ONNX Exporting

Contents

ONNX Exporting#

PyTorch provides a function to export the ONNX graph at this link.

Quark supports the export of onnx graph for int4, int8, fp8 , float16 and bfloat16 quantized models.

For int4, int8, and fp8 quantization, the quantization operators used in onnx graph are QuantizerLinear_DequantizerLinear pair. For float16 and bfloat16 quantization, the quantization operators are the cast_cast pair.

Mixed quantization of int4/uint4 and int8/uint8 is not supported currently. In other words, if the model contains both quantized nodes of uint4/int4 and uint8/int8, this function cannot be used to export the ONNX graph.

Only weight-only and static quantization is supported for now.
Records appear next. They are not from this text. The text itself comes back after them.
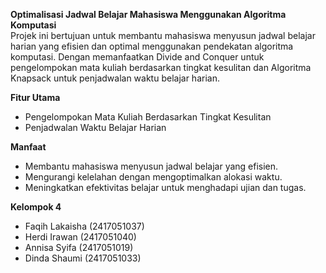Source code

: **Optimalisasi Jadwal Belajar Mahasiswa Menggunakan Algoritma Komputasi**  
Projek ini bertujuan untuk membantu mahasiswa menyusun jadwal belajar harian yang efisien dan optimal menggunakan pendekatan algoritma komputasi. Dengan memanfaatkan Divide and Conquer untuk pengelompokan mata kuliah berdasarkan tingkat kesulitan dan Algoritma Knapsack untuk penjadwalan waktu belajar harian.
  
**Fitur Utama**  
- Pengelompokan Mata Kuliah Berdasarkan Tingkat Kesulitan
- Penjadwalan Waktu Belajar Harian

**Manfaat**
- Membantu mahasiswa menyusun jadwal belajar yang efisien.
- Mengurangi kelelahan dengan mengoptimalkan alokasi waktu.
- Meningkatkan efektivitas belajar untuk menghadapi ujian dan tugas.

**Kelompok 4**
- Faqih Lakaisha (2417051037)
- Herdi Irawan (2417051040)
- Annisa Syifa (2417051019)
- Dinda Shaumi  (2417051033)
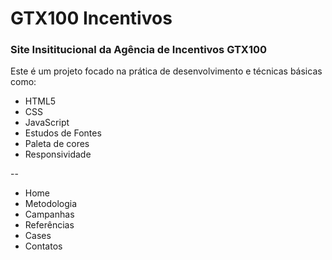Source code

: # GTX100 Incentivos

### Site Insititucional da Agência de Incentivos __GTX100__

Este é um projeto focado na prática de desenvolvimento e técnicas básicas como:
* HTML5
* CSS
* JavaScript
* Estudos de Fontes
* Paleta de cores
* Responsividade

--

* Home
* Metodologia
* Campanhas
* Referências
* Cases
* Contatos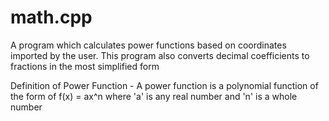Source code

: # math.cpp

A program which calculates power functions based on coordinates imported by the user. This program also converts decimal coefficients to fractions in the most simplified form

Definition of Power Function - A power function is a polynomial function of the form of f(x) = ax^n where 'a' is any real number and 'n' is a whole number
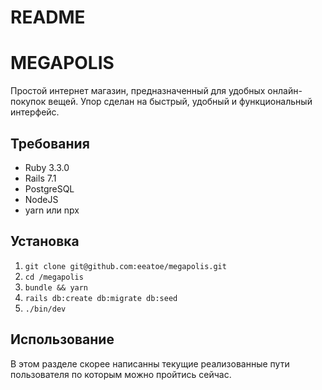 # README

# MEGAPOLIS

Простой интернет магазин, предназначенный для удобных онлайн-покупок вещей. Упор сделан на быстрый, удобный и функциональный интерфейс.


## Требования

- Ruby 3.3.0
- Rails 7.1
- PostgreSQL
- NodeJS
- yarn или npx


## Установка

1. `git clone git@github.com:eeatoe/megapolis.git`
2. `cd /megapolis`
3. `bundle && yarn`
4. `rails db:create db:migrate db:seed`
5. `./bin/dev`


## Использование

В этом разделе скорее написанны текущие реализованные пути пользователя по которым можно пройтись сейчас.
Example of Onnx Exporting#

export_path = "./output_dir"
batch_iter = iter(calib_dataloader)
input_args = next(batch_iter)
if args.quant_scheme in ["w_int4_per_channel_sym", "w_uint4_per_group_asym", "w_int4_per_group_sym", "w_uint4_a_bfloat16_per_group_asym"]:
    uint4_int4_flag = True
else:
    uint4_int4_flag = False

from quark.torch import export_onnx
export_onnx(
     model=model,
     output_dir="./export_onnx/",
     input_args=input_args,
     uint4_int4_flag=uint4_int4_flag
 )